The agent turned toward me.
“So,” she said casually. “What’s your book about?”
“Well, I guess, having sex, and then traveling and… stuff…”
This is not what my book is about. But this is an actual thing I said. It was all I said. Stuff. It was the first time I told anyone what my book was about, and I’d blown it.
She smiled politely, and then turned toward another writer, who proceeded to sell her book in beautiful detail, highlighting its plot and themes. She was everything I couldn’t be, I thought. A real writer.
*
You don’t have to tell anyone you’re a writer. You really don’t. I know some secret writers. I know some editors with novels in their nightstands. Secret writers.
You don’t have to say what you’re currently working on. You don’t have to be able to eloquently talk about your work in public. Most of the world probably won’t understand anyway. Do you know how to explain to your Great-Aunt Sally that it’ll most likely take months to hear back about that story you wrote? That when do you hear, it’ll probably be a no? Repeat after me: Aunt Sally, I don’t want to talk about it.
But at some point, more than likely, you’ll get this itch. A certain sentence will turn out right. You’ll think, someone should read this. When that happens, you’re done. You might as well wander out into the frosty night of your small town, shouting I’m a writer at the cows as they stare back, dead-eyed, which is, at last, the one true and perfect response.
*
Before you can say you’re a writer and mean it, first you must believe you’re a writer.
I know I’m a writer now. But I didn’t always know it. When I was growing up in a small town, I’d flip to the back of every book I read, searching for the author bio. Harvard, it would say. New York, it would say.
That wasn’t me. I came from a small town of loggers and teachers. I didn’t live in a world where books were made by small people like me. I didn’t know yet I was reading the wrong books—that there were books out there for me.
In the beginning, others led the way. First, it was my fourth grade teacher who saw me staying in from recess to work on short stories. “Little writer,” she called me. Later on it was other teachers, mentors, and friends. I sent my work to writers I admired. My emails started, “Hi ____, I’m a writer…”
I started like this, confessing to strangers via email. I began submitting poems (yikes), and later essays, to literary journals I admired. Each submission is a quiet declaration that you’re a writer. Don’t disregard this.

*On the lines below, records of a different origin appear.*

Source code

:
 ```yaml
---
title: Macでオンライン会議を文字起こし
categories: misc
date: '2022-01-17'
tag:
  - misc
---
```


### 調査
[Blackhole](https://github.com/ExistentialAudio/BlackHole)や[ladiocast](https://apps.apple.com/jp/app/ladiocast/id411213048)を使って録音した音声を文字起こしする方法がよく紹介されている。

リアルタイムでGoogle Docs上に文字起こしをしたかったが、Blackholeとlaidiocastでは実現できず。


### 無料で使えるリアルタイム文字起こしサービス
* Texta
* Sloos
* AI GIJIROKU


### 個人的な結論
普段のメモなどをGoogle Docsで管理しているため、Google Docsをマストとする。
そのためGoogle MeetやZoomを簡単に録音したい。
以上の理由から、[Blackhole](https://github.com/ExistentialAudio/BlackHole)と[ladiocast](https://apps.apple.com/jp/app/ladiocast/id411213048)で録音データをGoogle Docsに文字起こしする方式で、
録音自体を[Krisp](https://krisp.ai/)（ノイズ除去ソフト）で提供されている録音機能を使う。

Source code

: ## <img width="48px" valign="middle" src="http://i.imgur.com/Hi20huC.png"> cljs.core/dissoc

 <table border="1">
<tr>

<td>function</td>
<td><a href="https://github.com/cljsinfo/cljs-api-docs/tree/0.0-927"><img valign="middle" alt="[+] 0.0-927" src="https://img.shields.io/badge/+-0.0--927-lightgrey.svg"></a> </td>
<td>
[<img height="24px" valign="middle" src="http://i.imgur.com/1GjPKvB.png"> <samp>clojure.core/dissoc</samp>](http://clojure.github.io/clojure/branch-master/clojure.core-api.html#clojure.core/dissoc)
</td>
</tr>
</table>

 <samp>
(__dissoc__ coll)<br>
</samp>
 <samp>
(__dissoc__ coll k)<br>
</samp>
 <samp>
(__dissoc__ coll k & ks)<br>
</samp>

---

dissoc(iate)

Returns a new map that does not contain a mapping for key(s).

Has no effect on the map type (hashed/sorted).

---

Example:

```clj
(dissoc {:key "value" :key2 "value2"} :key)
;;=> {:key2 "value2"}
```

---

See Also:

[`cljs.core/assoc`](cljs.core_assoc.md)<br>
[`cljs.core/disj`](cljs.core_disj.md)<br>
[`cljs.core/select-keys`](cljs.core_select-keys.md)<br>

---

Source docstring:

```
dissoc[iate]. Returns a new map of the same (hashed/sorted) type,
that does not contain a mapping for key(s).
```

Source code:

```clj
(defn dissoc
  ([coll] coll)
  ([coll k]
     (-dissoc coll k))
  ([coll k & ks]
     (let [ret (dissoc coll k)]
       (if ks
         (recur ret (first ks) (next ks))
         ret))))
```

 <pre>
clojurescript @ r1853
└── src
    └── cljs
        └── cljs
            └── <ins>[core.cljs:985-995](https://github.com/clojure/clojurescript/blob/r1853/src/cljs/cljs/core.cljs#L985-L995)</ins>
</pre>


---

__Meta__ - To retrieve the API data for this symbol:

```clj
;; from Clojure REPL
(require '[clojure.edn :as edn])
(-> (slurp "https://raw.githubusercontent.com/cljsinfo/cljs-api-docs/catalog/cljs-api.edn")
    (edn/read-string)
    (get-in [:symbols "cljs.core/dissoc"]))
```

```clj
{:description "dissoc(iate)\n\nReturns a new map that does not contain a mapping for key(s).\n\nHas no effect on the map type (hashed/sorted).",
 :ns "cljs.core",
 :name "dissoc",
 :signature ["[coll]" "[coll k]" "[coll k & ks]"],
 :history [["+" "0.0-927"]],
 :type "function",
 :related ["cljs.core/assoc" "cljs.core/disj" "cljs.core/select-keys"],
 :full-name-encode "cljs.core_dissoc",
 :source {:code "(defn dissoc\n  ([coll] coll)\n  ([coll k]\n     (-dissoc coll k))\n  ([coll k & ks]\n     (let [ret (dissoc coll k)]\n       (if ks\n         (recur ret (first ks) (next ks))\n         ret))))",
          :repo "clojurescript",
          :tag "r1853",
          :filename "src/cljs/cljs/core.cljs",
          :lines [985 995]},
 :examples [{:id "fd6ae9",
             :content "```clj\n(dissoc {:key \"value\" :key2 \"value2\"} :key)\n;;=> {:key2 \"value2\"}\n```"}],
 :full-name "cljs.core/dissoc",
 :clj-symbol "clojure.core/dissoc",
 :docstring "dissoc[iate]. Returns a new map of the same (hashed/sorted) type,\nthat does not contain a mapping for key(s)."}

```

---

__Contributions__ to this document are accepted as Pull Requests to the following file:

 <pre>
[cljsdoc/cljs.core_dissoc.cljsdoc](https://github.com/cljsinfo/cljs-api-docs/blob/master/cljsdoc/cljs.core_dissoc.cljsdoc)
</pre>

I’ve found the bolder I am in life the more vulnerable I am on the page. I’m a writer. I say it now. I tell everyone.Once, I received a very short rejection from a writer who was not then famous but has since become very famous. “There are nice ideas here,” she wrote. “But I wanted something a bit more complex from this.”
I was thrilled! I took the compliment and critique in equal parts. I was becoming a writer.
*
I’ve found the bolder I am in life the more vulnerable I am on the page. I’m a writer. I say it now. I tell everyone. The woman who called my book small? She was just an asshole. She was small. You can’t control how the world responds to you or your work.
Here’s what I know now, after over ten years of writing, no book, no MFA, and a smattering of publications few people have read: I’m a writer. I was on my way to becoming a writer before I even knew it. Back then I was a secret writer, scribbling notes on receipts as I rode the bus to the teaching job in the small town where I lived. I was heading to a job that would be the focus of my first published essay.
Before I was a writer, I was a reader. I was never ashamed to call myself that. There was so much love there, so much drive to understand how the writers I so admired had crafted narratives that shot through that spot in my heart nothing else could access. I wanted to do that. I still do. I wasn’t a loser. I was a little writer with a little book swirling around in her head.
That was all. I loved stories in a big way. I always have. I let that love carry me forward.